As magistrates first took up the matter, Blackburn asked them to consider the difficulty he was facing.
“Starting out with zero amount and having to borrow money from the state, I don’t know how you expect me to pay that,” Blackburn said.
The sheriff also objected to the fiscal court giving him a budget he had not seen prior to Monday’s meeting.
“Who made this budget up?” Blackburn said. “I did not sign it and I do not approve.”
But while members of the court appeared sympathetic to Blackburn’s plight, they said they simply had no other choice. County Judge-Executive R.D. “Doc” Marshall said the county has “come to a stop sign in the road, and it has to be dealt with.”
“We appreciate the fact that deputies put their lives on the line every day …” Marshall said. “It’s not about us wanting to lay people off or creating a situation where we have to.”

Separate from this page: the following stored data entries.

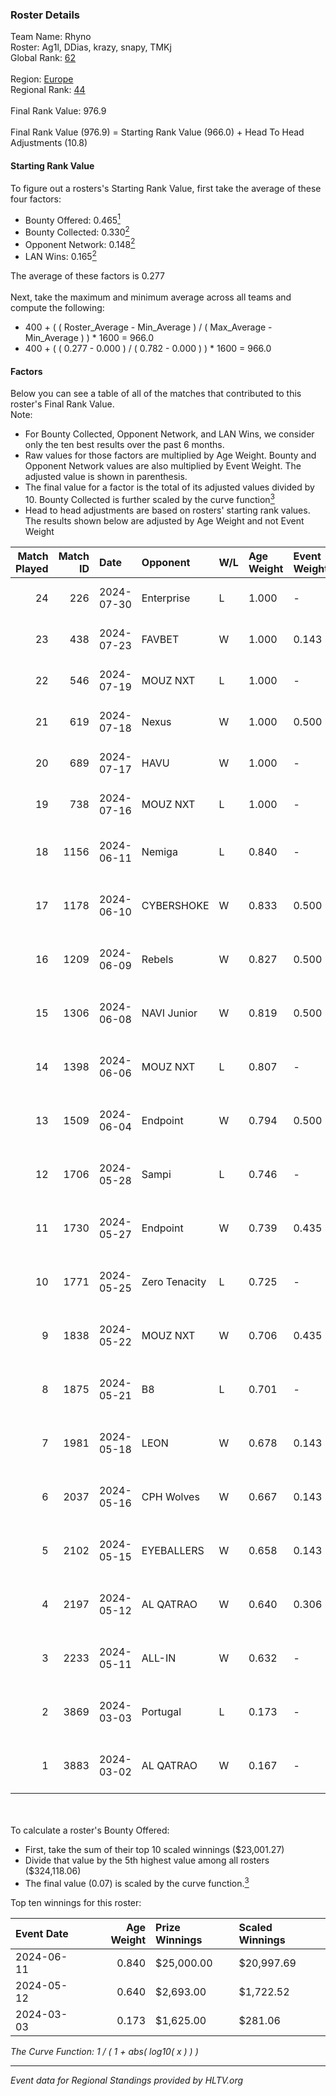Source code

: ### Roster Details<br />
Team Name: Rhyno<br />
Roster: Ag1l, DDias, krazy, snapy, TMKj<br />
Global Rank: [62](../standings_global.md)<br />
<br />
Region: [Europe]( ../standings_europe.md)<br />
Regional Rank: [44]( ../standings_europe.md)<br />
<br />
Final Rank Value:  976.9<br />
<br />
Final Rank Value (976.9) = Starting Rank Value (966.0) + Head To Head Adjustments (10.8)<br />

#### Starting Rank Value<br />
To figure out a rosters's Starting Rank Value, first take the average of these four factors:<br />
- Bounty Offered: 0.465[<sup>1</sup>](#table2)
- Bounty Collected: 0.330[<sup>2</sup>](#table1)
- Opponent Network: 0.148[<sup>2</sup>](#table1)
- LAN Wins: 0.165[<sup>2</sup>](#table1)

The average of these factors is 0.277<br />
<br />
Next, take the maximum and minimum average across all teams and compute the following:<br />
- 400 + ( ( Roster_Average - Min_Average ) / ( Max_Average - Min_Average ) ) * 1600 = 966.0
- 400 + ( ( 0.277 - 0.000 ) / ( 0.782 - 0.000 ) ) * 1600 = 966.0


#### Factors<br />
Below you can see a table of all of the matches that contributed to this roster's Final Rank Value.<br />
Note:<br />

- For Bounty Collected, Opponent Network, and LAN Wins, we consider only the ten best results over the past 6 months.
- Raw values for those factors are multiplied by Age Weight. Bounty and Opponent Network values are also multiplied by Event Weight. The adjusted value is shown in parenthesis.
- The final value for a factor is the total of its adjusted values divided by 10. Bounty Collected is further scaled by the curve function[<sup>3</sup>](#curveFunction)
- Head to head adjustments are based on rosters' starting rank values. The results shown below are adjusted by Age Weight and not Event Weight
<span id="table1"></span><br />


| Match Played | Match ID | Date       | Opponent      | W/L | Age Weight | Event Weight | Bounty Collected | Opponent Network | LAN Wins  | H2H Adj. | Roster                                 |
| -: | -: | :- | :- | :- | :- | :- | :- | :- | :- | -: | :- |
|           24 |      226 | 2024-07-30 | Enterprise    | L   | 1.000      | -            | -                | -                | -         |   -18.04 | Ag1l, DDias, krazy, snapy, TMKj        |
|           23 |      438 | 2024-07-23 | FAVBET        | W   | 1.000      | 0.143        | 0.003 (0.000)    | 0.340 (0.049)    | 0 (0.000) |     9.95 | Ag1l, DDias, krazy, snapy, TMKj        |
|           22 |      546 | 2024-07-19 | MOUZ NXT      | L   | 1.000      | -            | -                | -                | -         |   -11.90 | Ag1l, DDias, krazy, snapy, TMKj        |
|           21 |      619 | 2024-07-18 | Nexus         | W   | 1.000      | 0.500        | 0.014 (0.007)    | 0.465 (0.233)    | 0 (0.000) |     6.23 | Ag1l, DDias, krazy, snapy, TMKj        |
|           20 |      689 | 2024-07-17 | HAVU          | W   | 1.000      | -            | -                | -                | 0 (0.000) |     5.64 | Ag1l, DDias, krazy, snapy, TMKj        |
|           19 |      738 | 2024-07-16 | MOUZ NXT      | L   | 1.000      | -            | -                | -                | -         |   -12.35 | Ag1l, DDias, krazy, snapy, TMKj        |
|           18 |     1156 | 2024-06-11 | Nemiga        | L   | 0.840      | -            | -                | -                | -         |    -7.53 | DDias, krazy, renatoohaxx, snapy, TMKj |
|           17 |     1178 | 2024-06-10 | CYBERSHOKE    | W   | 0.833      | 0.500        | 0.039 (0.016)    | 0.351 (0.146)    | 0 (0.000) |     8.93 | DDias, krazy, renatoohaxx, snapy, TMKj |
|           16 |     1209 | 2024-06-09 | Rebels        | W   | 0.827      | 0.500        | 0.038 (0.016)    | 0.599 (0.248)    | 0 (0.000) |    14.42 | DDias, krazy, renatoohaxx, snapy, TMKj |
|           15 |     1306 | 2024-06-08 | NAVI Junior   | W   | 0.819      | 0.500        | -                | 0.090 (0.037)    | 0 (0.000) |     2.48 | DDias, krazy, renatoohaxx, snapy, TMKj |
|           14 |     1398 | 2024-06-06 | MOUZ NXT      | L   | 0.807      | -            | -                | -                | -         |    -8.44 | DDias, krazy, renatoohaxx, snapy, TMKj |
|           13 |     1509 | 2024-06-04 | Endpoint      | W   | 0.794      | 0.500        | 0.012 (0.005)    | 0.522 (0.207)    | 0 (0.000) |     9.84 | DDias, krazy, renatoohaxx, snapy, TMKj |
|           12 |     1706 | 2024-05-28 | Sampi         | L   | 0.746      | -            | -                | -                | -         |   -14.24 | DDias, krazy, renatoohaxx, snapy, TMKj |
|           11 |     1730 | 2024-05-27 | Endpoint      | W   | 0.739      | 0.435        | 0.012 (0.004)    | 0.522 (0.168)    | -         |     9.32 | DDias, krazy, renatoohaxx, snapy, TMKj |
|           10 |     1771 | 2024-05-25 | Zero Tenacity | L   | 0.725      | -            | -                | -                | -         |    -8.16 | DDias, krazy, renatoohaxx, snapy, TMKj |
|            9 |     1838 | 2024-05-22 | MOUZ NXT      | W   | 0.706      | 0.435        | 0.139 (0.043)    | 1.000 (0.307)    | -         |    12.69 | DDias, krazy, renatoohaxx, snapy, TMKj |
|            8 |     1875 | 2024-05-21 | B8            | L   | 0.701      | -            | -                | -                | -         |    -6.35 | DDias, krazy, renatoohaxx, snapy, TMKj |
|            7 |     1981 | 2024-05-18 | LEON          | W   | 0.678      | 0.143        | 0.007 (0.001)    | -                | -         |     3.58 | DDias, krazy, renatoohaxx, snapy, TMKj |
|            6 |     2037 | 2024-05-16 | CPH Wolves    | W   | 0.667      | 0.143        | -                | 0.365 (0.035)    | -         |     5.39 | DDias, krazy, renatoohaxx, snapy, TMKj |
|            5 |     2102 | 2024-05-15 | EYEBALLERS    | W   | 0.658      | 0.143        | 0.006 (0.001)    | 0.509 (0.048)    | -         |     7.80 | DDias, krazy, renatoohaxx, snapy, TMKj |
|            4 |     2197 | 2024-05-12 | AL QATRAO     | W   | 0.640      | 0.306        | 0.004 (0.001)    | -                | 1 (0.640) |     3.58 | DDias, krazy, renatoohaxx, snapy, TMKj |
|            3 |     2233 | 2024-05-11 | ALL-IN        | W   | 0.632      | -            | -                | -                | 1 (0.632) |     1.60 | DDias, krazy, renatoohaxx, snapy, TMKj |
|            2 |     3869 | 2024-03-03 | Portugal      | L   | 0.173      | -            | -                | -                | -         |    -4.52 | DDias, krazy, renatoohaxx, snapy, TMKj |
|            1 |     3883 | 2024-03-02 | AL QATRAO     | W   | 0.167      | -            | -                | -                | 1 (0.167) |     0.90 | DDias, krazy, renatoohaxx, snapy, TMKj |

<br />
<span id="table2"></span><br />
To calculate a roster's Bounty Offered:<br />

- First, take the sum of their top 10 scaled winnings ($23,001.27)
- Divide that value by the 5th highest value among all rosters ($324,118.06)
- The final value (0.07) is scaled by the curve function.[<sup>3</sup>](#curveFunction)

Top ten winnings for this roster:<br />

| Event Date | Age Weight | Prize Winnings | Scaled Winnings |
| :- | -: | :- | :- |
| 2024-06-11 |      0.840 | $25,000.00     | $20,997.69      |
| 2024-05-12 |      0.640 | $2,693.00      | $1,722.52       |
| 2024-03-03 |      0.173 | $1,625.00      | $281.06         |


<span id="curveFunction"></span>_The Curve Function: 1 / ( 1 + abs( log10( x ) ) )_<br />

---
_Event data for Regional Standings provided by HLTV.org_<br />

At one point in the meeting, Deputy Steve Montgomery asked the Marshall and the magistrates why they had not cut their own salaries, when they were asking other offices to take cuts. When told that state law forbade the fiscal court from cutting their salaries, he then asked them to consider donating half of their salaries to the county, to help with expenses.
That request, however, went nowhere.
“I’m not sitting here for my health,” District 2 Magistrate Hattie Owens said in response to Montgomery’s request.